**TASK TO CARRY OUT**
Show every line from the entries that follow which holds the word "вино".

**SUPPLIED MATERIAL**
Segment Open

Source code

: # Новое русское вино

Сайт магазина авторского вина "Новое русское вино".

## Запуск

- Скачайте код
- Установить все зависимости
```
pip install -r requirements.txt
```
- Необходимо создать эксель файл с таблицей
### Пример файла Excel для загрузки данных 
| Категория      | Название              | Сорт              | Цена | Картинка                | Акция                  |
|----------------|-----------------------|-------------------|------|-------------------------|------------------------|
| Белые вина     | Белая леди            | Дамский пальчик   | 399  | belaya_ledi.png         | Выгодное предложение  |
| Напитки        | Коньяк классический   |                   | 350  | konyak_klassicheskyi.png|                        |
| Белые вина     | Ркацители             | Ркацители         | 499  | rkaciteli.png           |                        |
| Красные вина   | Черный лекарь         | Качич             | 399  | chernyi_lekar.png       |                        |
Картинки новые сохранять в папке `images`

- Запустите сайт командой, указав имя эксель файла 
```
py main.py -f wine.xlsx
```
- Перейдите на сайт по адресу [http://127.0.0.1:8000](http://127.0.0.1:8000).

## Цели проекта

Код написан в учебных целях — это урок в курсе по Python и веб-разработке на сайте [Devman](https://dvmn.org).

Segment Closed

**EXERCISE ANSWER**
: # Новое русское вино
Сайт магазина авторского вина "Новое русское вино".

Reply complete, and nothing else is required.